Dataset entries:

============================================================

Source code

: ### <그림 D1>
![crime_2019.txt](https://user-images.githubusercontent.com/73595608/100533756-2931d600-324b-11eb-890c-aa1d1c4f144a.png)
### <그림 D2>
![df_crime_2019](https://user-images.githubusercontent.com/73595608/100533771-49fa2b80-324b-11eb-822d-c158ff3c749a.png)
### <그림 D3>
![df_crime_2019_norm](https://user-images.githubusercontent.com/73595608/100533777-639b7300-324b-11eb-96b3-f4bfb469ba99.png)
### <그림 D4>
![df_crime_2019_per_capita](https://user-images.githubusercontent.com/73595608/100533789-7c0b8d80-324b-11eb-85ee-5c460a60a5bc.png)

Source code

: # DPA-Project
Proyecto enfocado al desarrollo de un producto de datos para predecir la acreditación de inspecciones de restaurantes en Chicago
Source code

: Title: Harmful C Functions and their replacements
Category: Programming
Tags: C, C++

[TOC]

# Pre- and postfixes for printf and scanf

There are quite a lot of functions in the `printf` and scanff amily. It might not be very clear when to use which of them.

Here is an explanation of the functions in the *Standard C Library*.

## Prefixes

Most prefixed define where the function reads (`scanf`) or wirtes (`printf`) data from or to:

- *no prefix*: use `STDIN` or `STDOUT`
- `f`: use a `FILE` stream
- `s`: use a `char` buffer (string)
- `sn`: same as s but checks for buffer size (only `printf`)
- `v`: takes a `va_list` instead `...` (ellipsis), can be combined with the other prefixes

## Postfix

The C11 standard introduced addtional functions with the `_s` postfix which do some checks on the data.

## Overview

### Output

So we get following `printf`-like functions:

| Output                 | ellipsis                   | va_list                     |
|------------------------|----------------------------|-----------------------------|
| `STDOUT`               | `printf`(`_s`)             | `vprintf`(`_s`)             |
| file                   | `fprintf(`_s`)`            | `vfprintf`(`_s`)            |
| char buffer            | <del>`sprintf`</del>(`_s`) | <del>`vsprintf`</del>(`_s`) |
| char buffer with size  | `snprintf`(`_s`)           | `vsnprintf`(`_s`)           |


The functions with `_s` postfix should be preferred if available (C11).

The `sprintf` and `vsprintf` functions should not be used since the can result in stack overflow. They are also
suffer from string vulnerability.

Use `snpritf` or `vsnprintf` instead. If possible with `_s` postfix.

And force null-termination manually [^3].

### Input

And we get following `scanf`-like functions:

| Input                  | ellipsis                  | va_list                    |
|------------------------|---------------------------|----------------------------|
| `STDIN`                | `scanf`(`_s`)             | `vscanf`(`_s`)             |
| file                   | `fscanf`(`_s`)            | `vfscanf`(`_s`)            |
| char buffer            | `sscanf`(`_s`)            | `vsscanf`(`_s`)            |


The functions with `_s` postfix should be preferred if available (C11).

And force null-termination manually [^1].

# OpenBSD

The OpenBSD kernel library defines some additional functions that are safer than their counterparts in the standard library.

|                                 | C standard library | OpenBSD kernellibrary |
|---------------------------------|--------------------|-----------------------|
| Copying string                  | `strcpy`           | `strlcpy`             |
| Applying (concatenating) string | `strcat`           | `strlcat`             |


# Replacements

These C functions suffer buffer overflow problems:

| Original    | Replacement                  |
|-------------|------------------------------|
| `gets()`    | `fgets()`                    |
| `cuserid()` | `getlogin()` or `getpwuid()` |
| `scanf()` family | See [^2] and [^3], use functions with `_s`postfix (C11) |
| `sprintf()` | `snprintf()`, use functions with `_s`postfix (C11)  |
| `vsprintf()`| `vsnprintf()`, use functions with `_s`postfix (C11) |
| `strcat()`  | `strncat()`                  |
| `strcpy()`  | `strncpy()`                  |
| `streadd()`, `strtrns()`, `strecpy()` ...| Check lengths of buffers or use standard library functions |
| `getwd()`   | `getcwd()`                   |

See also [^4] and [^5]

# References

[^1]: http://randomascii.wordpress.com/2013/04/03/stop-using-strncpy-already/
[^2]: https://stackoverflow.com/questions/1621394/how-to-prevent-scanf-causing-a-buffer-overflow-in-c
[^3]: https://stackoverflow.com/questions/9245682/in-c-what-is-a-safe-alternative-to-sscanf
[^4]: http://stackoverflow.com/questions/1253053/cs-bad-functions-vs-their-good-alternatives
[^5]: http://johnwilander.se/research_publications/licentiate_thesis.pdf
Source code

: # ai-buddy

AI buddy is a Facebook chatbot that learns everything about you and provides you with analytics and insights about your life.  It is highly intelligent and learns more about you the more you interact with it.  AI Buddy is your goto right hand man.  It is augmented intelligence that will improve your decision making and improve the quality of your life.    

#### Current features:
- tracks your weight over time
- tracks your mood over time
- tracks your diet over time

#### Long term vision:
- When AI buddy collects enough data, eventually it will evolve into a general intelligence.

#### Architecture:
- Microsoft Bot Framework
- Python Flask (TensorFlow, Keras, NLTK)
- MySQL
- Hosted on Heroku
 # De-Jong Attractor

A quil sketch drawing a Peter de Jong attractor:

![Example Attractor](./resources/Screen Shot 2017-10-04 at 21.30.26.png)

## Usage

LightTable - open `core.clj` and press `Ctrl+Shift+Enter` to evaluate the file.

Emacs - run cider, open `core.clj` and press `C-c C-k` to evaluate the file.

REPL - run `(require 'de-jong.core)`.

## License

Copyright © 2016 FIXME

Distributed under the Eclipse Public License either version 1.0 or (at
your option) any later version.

============================================================

### [What the task requires]
Copy all lines above where "vsnprintf" is present.

### [The completed task]
| char buffer with size  | `snprintf`(`_s`)           | `vsnprintf`(`_s`)           |
Use `snpritf` or `vsnprintf` instead. If possible with `_s` postfix.
| `vsprintf()`| `vsnprintf()`, use functions with `_s`postfix (C11) |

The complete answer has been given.